With a strong sense of accomplishment, Patrick Moore, who founded Greenpeace in 1971, retired from the environmental movement in the mid-1980s following its many successes. But in later years he has found himself at odds with Greenpeace's increasingly radical stance.

Moore recalls that after deciding to take up salmon farming in his native British Columbia, "Greenpeace came out against salmon farming. That kind of blew my mind." He listened to their objections, but found it an "absolutely ludicrous, anti-science campaign," and told his former colleagues so.

A third-generation forester with doctoral credentials, Moore next found himself opposed to Greenpeace on forestry issues. Moore had come to believe that the best way for parties involved in land use disputes to solve problems is by cooperation and compromise, a view that earned him the reputation of a traitor among his former colleagues. "They refused to join a community-based, consensus-approach, roundtable to seek solutions to land-use problems" in a stance he described as "a childish inability to grow and recognize the basic fact that there are very real social and economic needs that have to be met every day for 5.9 billion people." Moore earned extra ire by joining the Forestry Alliance, an industry-backed group whose aim is to balance environmental and economic needs. He has also written a book, Pacific Spirit: The Forest Reborn, which defends modern forestry techniques.

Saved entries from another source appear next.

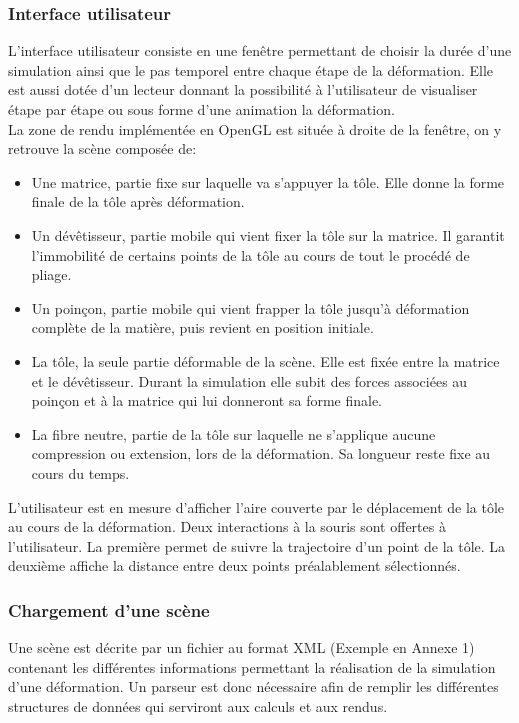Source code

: \documentclass[a4paper, 11pt]{article}
\begin{document}
\subsubsection{Interface utilisateur}
L'interface utilisateur consiste en une fenêtre permettant de choisir la durée d'une simulation ainsi que le pas temporel entre chaque étape de la déformation.
Elle est aussi dotée d'un lecteur donnant la possibilité à l'utilisateur de visualiser étape par étape ou sous forme d'une animation la déformation.\\
La zone de rendu implémentée en OpenGL est située à droite de la fenêtre, on y retrouve la scène composée de:
\begin{itemize}
        \renewcommand{\labelitemi}{$\bullet$}
    \item Une matrice, partie fixe sur laquelle va s'appuyer la tôle.
        Elle donne la forme finale de la tôle après déformation.
    \item Un dévêtisseur, partie mobile qui vient fixer la tôle sur la matrice.
        Il garantit l'immobilité de certains points de la tôle au cours de tout le procédé de pliage.
    \item Un poinçon, partie mobile qui vient frapper la tôle jusqu'à déformation complète de la matière, puis revient en position initiale.
    \item La tôle, la seule partie déformable de la scène.
        Elle est fixée entre la matrice et le dévêtisseur.
        Durant la simulation elle subit des forces associées au poinçon et à la matrice qui lui donneront sa forme finale.
    \item La fibre neutre, partie de la tôle sur laquelle ne s'applique aucune compression ou extension, lors de la déformation.
        Sa longueur reste fixe au cours du temps.
\end{itemize}
L'utilisateur est en mesure d'afficher l'aire couverte par le déplacement de la tôle au cours de la déformation.
Deux interactions à la souris sont offertes à l'utilisateur.
La première permet de suivre la trajectoire d'un point de la tôle.
La deuxième affiche la distance entre deux points préalablement sélectionnés.

\subsubsection{Chargement d'une scène}
Une scène est décrite par un fichier au format XML (Exemple en Annexe 1) contenant les différentes informations permettant la réalisation de la simulation d'une déformation.
Un parseur est donc nécessaire afin de remplir les différentes structures de données qui serviront aux calculs et aux rendus.
\end{document}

Radicals argue that logging brings about deforestation with resulting climate change and extinction of species. "Some 50,000 species of plants and animals disappear from the planet each year," said a wire-service story quoting officials at the World Wildlife Fund, adding that "commercial loggers are mainly to blame." But Moore demanded to know of a single species that has become extinct due to logging, a challenge the group failed to meet, though the charge continues to surface. Moore cites U.N. studies that show 95 percent of deforestation is due to slash-and-burn agriculture and exploitive noncommercial fuel gathering for settlements. Moore says this "only makes sense as the whole purpose of forestry is to grow trees, i.e., to keep the land forested."

But Moore's views continue to mark him as a Judas. When Moore testified before a House subcommittee on Forests and Forest Health to counter arguments advocating and end to commercial logging on public lands, the Sierra Club termed Moore's testimony a "multimillion-dollar public-relations hoax." Spokesperson Debbie Sease commented, "The choice of this witness sends a signal that the industry recognizes that it faces a public-relations nightmare."